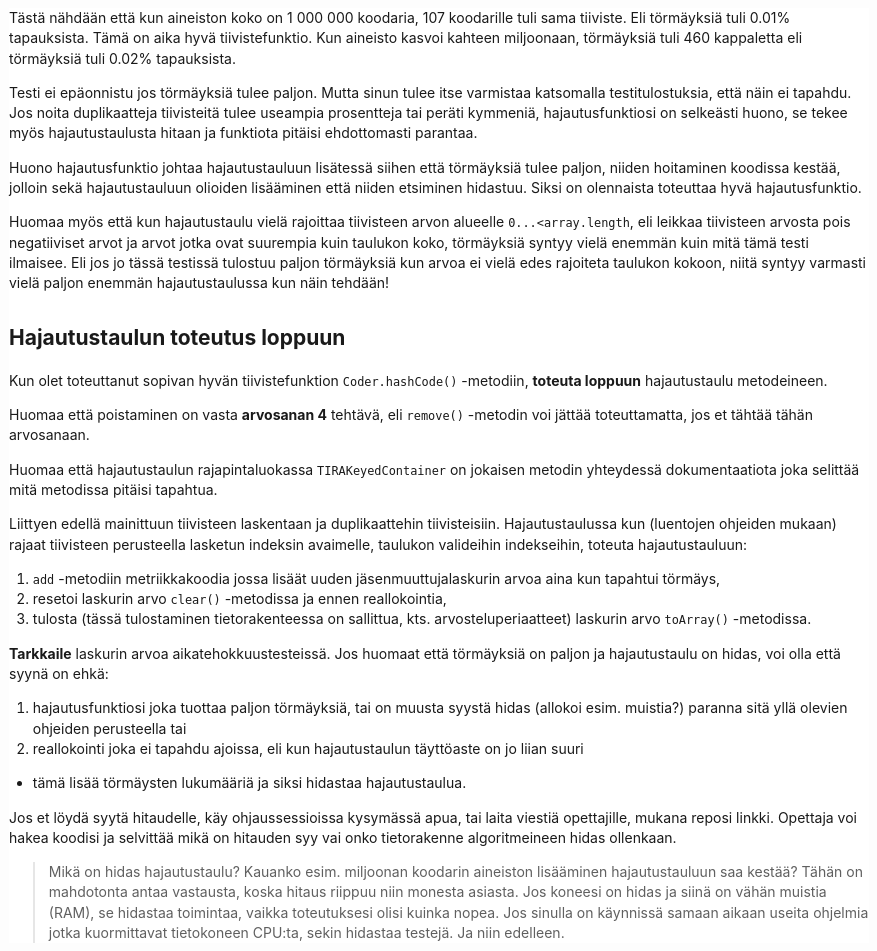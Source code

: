 Tästä nähdään että kun aineiston koko on 1 000 000 koodaria, 107 koodarille tuli sama tiiviste. Eli törmäyksiä tuli 0.01% tapauksista. Tämä on aika hyvä tiivistefunktio. Kun aineisto kasvoi kahteen miljoonaan, törmäyksiä tuli 460 kappaletta eli törmäyksiä tuli 0.02% tapauksista.

Testi ei epäonnistu jos törmäyksiä tulee paljon. Mutta sinun tulee itse varmistaa katsomalla testitulostuksia, että näin ei tapahdu. Jos noita duplikaatteja tiivisteitä tulee useampia prosentteja tai peräti kymmeniä, hajautusfunktiosi on selkeästi huono, se tekee myös hajautustaulusta hitaan ja funktiota pitäisi ehdottomasti parantaa.

Huono hajautusfunktio johtaa hajautustauluun lisätessä siihen että törmäyksiä tulee paljon, niiden hoitaminen koodissa kestää, jolloin sekä hajautustauluun olioiden lisääminen että niiden etsiminen hidastuu. Siksi on olennaista toteuttaa hyvä hajautusfunktio.

Huomaa myös että kun hajautustaulu vielä rajoittaa tiivisteen arvon alueelle `0...<array.length`, eli leikkaa tiivisteen arvosta pois negatiiviset arvot ja arvot jotka ovat suurempia kuin taulukon koko, törmäyksiä syntyy vielä enemmän kuin mitä tämä testi ilmaisee. Eli jos jo tässä testissä tulostuu paljon törmäyksiä kun arvoa ei vielä edes rajoiteta taulukon kokoon, niitä syntyy varmasti vielä paljon enemmän hajautustaulussa kun näin tehdään!


## Hajautustaulun toteutus loppuun

Kun olet toteuttanut sopivan hyvän tiivistefunktion `Coder.hashCode()` -metodiin, **toteuta loppuun** hajautustaulu metodeineen. 

Huomaa että poistaminen on vasta **arvosanan 4** tehtävä, eli `remove()` -metodin voi jättää toteuttamatta, jos et tähtää tähän arvosanaan.

Huomaa että hajautustaulun rajapintaluokassa `TIRAKeyedContainer` on jokaisen metodin yhteydessä dokumentaatiota joka selittää mitä metodissa pitäisi tapahtua.

Liittyen edellä mainittuun tiivisteen laskentaan ja duplikaattehin tiivisteisiin. Hajautustaulussa kun (luentojen ohjeiden mukaan) rajaat tiivisteen perusteella lasketun indeksin avaimelle, taulukon valideihin indekseihin, toteuta hajautustauluun:

1. `add` -metodiin metriikkakoodia jossa lisäät uuden jäsenmuuttujalaskurin arvoa aina kun tapahtui törmäys,
2. resetoi laskurin arvo `clear()` -metodissa ja ennen reallokointia,
3. tulosta (tässä tulostaminen tietorakenteessa on sallittua, kts. arvosteluperiaatteet) laskurin arvo `toArray()` -metodissa.

**Tarkkaile** laskurin arvoa aikatehokkuustesteissä. Jos huomaat että törmäyksiä on paljon ja hajautustaulu on hidas, voi olla että syynä on ehkä: 

1. hajautusfunktiosi joka tuottaa paljon törmäyksiä, tai on muusta syystä hidas (allokoi esim. muistia?) paranna sitä yllä olevien ohjeiden perusteella tai
2. reallokointi joka ei tapahdu ajoissa, eli kun hajautustaulun täyttöaste on jo liian suuri
  - tämä lisää törmäysten lukumääriä ja siksi hidastaa hajautustaulua.

Jos et löydä syytä hitaudelle, käy ohjaussessioissa kysymässä apua, tai laita viestiä opettajille, mukana reposi linkki. Opettaja voi hakea koodisi ja selvittää mikä on hitauden syy vai onko tietorakenne algoritmeineen hidas ollenkaan.

> Mikä on hidas hajautustaulu? Kauanko esim. miljoonan koodarin aineiston lisääminen hajautustauluun saa kestää? Tähän on mahdotonta antaa vastausta, koska hitaus riippuu niin monesta asiasta. Jos koneesi on hidas ja siinä on vähän muistia (RAM), se hidastaa toimintaa, vaikka toteutuksesi olisi kuinka nopea. Jos sinulla on käynnissä samaan aikaan useita ohjelmia jotka kuormittavat tietokoneen CPU:ta, sekin hidastaa testejä. Ja niin edelleen.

| Work instructions |
From the entries above, restate word for word the lines from the line containing "Testi ei epäonnistu" to the line containing "Huomaa että hajautustaulun", both ends included, and nothing more.

| Task solution |
Testi ei epäonnistu jos törmäyksiä tulee paljon. Mutta sinun tulee itse varmistaa katsomalla testitulostuksia, että näin ei tapahdu. Jos noita duplikaatteja tiivisteitä tulee useampia prosentteja tai peräti kymmeniä, hajautusfunktiosi on selkeästi huono, se tekee myös hajautustaulusta hitaan ja funktiota pitäisi ehdottomasti parantaa.

Huono hajautusfunktio johtaa hajautustauluun lisätessä siihen että törmäyksiä tulee paljon, niiden hoitaminen koodissa kestää, jolloin sekä hajautustauluun olioiden lisääminen että niiden etsiminen hidastuu. Siksi on olennaista toteuttaa hyvä hajautusfunktio.

Huomaa myös että kun hajautustaulu vielä rajoittaa tiivisteen arvon alueelle `0...<array.length`, eli leikkaa tiivisteen arvosta pois negatiiviset arvot ja arvot jotka ovat suurempia kuin taulukon koko, törmäyksiä syntyy vielä enemmän kuin mitä tämä testi ilmaisee. Eli jos jo tässä testissä tulostuu paljon törmäyksiä kun arvoa ei vielä edes rajoiteta taulukon kokoon, niitä syntyy varmasti vielä paljon enemmän hajautustaulussa kun näin tehdään!


## Hajautustaulun toteutus loppuun

Kun olet toteuttanut sopivan hyvän tiivistefunktion `Coder.hashCode()` -metodiin, **toteuta loppuun** hajautustaulu metodeineen. 

Huomaa että poistaminen on vasta **arvosanan 4** tehtävä, eli `remove()` -metodin voi jättää toteuttamatta, jos et tähtää tähän arvosanaan.

Huomaa että hajautustaulun rajapintaluokassa `TIRAKeyedContainer` on jokaisen metodin yhteydessä dokumentaatiota joka selittää mitä metodissa pitäisi tapahtua.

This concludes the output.